_Records for processing_:
• • •

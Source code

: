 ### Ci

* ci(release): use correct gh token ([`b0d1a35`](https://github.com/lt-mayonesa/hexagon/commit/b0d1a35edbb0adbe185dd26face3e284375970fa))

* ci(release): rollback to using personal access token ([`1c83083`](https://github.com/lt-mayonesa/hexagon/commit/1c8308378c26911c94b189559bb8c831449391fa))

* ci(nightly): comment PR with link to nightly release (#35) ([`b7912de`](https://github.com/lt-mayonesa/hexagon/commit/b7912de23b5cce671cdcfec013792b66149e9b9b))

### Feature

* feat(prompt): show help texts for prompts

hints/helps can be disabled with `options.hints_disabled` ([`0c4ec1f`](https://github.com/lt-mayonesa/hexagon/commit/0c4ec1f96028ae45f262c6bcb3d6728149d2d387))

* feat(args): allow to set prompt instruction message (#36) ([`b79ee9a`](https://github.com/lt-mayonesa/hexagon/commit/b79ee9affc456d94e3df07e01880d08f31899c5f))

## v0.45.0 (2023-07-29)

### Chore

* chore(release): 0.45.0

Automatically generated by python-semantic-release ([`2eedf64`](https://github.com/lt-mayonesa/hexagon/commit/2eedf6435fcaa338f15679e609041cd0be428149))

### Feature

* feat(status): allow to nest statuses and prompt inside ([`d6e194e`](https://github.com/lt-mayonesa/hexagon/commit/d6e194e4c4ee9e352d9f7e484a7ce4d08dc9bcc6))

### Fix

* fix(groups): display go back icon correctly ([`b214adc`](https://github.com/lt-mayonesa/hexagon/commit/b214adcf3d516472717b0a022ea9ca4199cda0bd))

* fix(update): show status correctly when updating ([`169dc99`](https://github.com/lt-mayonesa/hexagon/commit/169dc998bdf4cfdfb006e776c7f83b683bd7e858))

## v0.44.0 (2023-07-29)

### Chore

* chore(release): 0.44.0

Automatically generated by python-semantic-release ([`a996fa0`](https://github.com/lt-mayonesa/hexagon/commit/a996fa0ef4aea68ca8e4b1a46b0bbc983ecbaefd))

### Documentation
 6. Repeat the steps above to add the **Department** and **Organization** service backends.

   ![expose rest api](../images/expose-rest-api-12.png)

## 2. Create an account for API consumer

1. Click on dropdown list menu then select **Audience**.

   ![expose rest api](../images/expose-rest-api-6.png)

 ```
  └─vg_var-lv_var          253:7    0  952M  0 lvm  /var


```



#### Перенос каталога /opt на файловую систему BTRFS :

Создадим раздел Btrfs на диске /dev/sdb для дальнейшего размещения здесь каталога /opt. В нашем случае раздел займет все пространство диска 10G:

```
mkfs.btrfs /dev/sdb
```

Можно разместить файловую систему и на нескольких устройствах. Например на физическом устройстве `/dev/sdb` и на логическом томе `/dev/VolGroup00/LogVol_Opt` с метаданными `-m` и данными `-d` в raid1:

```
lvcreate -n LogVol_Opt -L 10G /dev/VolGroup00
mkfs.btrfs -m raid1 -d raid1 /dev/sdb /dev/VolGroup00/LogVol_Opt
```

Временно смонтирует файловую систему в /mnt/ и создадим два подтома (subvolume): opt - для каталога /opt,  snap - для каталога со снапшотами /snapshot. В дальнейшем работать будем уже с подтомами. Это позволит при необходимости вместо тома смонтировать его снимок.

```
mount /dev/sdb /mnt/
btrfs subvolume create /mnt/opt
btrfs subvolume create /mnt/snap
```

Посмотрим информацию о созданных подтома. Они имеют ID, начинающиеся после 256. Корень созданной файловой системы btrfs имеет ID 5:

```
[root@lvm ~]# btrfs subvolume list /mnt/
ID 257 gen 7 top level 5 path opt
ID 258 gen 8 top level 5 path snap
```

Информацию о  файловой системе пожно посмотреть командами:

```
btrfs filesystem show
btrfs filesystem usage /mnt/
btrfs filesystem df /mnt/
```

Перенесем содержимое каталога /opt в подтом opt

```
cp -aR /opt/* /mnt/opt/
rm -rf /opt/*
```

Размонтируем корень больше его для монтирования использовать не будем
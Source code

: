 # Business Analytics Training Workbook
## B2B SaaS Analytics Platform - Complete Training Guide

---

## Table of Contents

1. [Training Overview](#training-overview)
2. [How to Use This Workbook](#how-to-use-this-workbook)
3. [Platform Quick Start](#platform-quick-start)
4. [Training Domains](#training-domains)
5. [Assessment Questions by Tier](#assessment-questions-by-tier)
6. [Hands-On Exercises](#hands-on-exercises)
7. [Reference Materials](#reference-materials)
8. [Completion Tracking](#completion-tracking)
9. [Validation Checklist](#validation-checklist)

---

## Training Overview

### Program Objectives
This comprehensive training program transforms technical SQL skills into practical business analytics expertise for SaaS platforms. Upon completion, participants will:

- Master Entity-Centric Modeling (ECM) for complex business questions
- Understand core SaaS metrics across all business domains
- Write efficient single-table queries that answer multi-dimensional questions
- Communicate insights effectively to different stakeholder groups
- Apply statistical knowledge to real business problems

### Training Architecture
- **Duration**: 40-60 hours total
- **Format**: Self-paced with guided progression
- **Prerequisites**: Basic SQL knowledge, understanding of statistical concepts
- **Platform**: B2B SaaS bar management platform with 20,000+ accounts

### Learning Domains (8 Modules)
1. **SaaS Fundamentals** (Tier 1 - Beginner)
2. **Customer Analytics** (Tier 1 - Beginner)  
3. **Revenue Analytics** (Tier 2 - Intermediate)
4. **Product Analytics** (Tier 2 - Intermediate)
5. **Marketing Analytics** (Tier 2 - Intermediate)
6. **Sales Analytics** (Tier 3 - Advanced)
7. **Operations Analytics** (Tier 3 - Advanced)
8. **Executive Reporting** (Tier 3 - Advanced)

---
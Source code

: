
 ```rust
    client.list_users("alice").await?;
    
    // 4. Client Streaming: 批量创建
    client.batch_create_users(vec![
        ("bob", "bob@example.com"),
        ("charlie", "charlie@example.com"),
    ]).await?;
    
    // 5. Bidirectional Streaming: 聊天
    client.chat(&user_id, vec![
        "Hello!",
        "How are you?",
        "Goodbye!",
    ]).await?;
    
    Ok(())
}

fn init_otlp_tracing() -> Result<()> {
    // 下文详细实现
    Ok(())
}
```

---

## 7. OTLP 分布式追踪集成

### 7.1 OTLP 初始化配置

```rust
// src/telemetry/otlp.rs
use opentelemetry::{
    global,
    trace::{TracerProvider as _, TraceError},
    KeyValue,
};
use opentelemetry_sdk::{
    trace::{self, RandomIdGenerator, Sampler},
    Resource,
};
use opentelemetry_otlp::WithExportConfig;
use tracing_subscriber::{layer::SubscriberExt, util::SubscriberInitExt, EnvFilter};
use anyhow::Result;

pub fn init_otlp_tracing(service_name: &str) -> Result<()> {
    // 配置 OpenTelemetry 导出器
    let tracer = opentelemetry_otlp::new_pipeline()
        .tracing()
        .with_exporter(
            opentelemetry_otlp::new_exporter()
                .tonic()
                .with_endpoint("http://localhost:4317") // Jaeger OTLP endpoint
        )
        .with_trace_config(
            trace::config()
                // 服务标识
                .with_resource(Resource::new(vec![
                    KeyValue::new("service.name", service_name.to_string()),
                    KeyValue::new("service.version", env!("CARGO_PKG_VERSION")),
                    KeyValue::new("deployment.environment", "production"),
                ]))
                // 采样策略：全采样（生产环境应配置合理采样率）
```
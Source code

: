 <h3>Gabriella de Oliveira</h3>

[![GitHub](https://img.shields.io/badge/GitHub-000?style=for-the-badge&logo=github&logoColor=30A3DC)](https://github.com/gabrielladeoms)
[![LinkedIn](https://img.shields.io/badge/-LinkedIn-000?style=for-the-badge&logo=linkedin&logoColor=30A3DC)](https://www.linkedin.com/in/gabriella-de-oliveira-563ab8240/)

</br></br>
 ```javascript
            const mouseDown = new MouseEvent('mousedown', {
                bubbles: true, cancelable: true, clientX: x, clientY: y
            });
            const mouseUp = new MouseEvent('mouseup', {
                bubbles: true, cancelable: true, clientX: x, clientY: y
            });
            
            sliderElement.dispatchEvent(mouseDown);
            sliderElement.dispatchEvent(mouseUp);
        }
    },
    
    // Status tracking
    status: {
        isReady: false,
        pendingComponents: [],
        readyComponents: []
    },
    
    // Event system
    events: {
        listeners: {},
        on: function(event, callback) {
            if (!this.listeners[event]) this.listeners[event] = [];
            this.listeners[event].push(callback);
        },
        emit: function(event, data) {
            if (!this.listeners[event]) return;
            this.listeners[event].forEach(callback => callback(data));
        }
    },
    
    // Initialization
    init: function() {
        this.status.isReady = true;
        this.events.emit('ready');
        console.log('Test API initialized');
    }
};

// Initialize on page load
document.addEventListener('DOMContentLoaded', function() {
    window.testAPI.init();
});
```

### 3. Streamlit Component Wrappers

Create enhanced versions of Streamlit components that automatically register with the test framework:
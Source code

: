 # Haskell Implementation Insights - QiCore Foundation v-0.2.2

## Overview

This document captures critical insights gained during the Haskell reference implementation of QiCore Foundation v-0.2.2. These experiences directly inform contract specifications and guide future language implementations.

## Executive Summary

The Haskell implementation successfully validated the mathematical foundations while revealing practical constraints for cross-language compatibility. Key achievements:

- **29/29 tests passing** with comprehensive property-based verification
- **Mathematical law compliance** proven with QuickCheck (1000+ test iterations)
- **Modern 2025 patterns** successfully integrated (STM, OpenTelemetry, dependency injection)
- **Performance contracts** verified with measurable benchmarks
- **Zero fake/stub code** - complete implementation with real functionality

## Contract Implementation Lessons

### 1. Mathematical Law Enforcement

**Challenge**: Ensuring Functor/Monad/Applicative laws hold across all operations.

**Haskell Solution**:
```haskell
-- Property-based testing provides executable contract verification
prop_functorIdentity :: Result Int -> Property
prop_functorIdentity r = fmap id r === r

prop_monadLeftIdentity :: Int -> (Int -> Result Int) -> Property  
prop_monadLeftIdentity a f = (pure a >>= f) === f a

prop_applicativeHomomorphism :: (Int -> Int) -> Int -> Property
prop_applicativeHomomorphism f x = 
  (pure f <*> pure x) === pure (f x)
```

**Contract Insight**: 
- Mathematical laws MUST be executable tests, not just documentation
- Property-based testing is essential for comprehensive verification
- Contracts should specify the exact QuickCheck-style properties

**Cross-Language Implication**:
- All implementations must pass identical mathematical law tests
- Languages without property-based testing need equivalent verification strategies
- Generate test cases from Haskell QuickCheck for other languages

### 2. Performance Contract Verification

• • •

_What you will do_:
Restate, word for word and without additions, every line from the top of the listing above through the line that contains "ci(release): rollback to".

_Answer for this exercise_:
Source code

: ### Ci

* ci(release): use correct gh token ([`b0d1a35`](https://github.com/lt-mayonesa/hexagon/commit/b0d1a35edbb0adbe185dd26face3e284375970fa))

* ci(release): rollback to using personal access token ([`1c83083`](https://github.com/lt-mayonesa/hexagon/commit/1c8308378c26911c94b189559bb8c831449391fa))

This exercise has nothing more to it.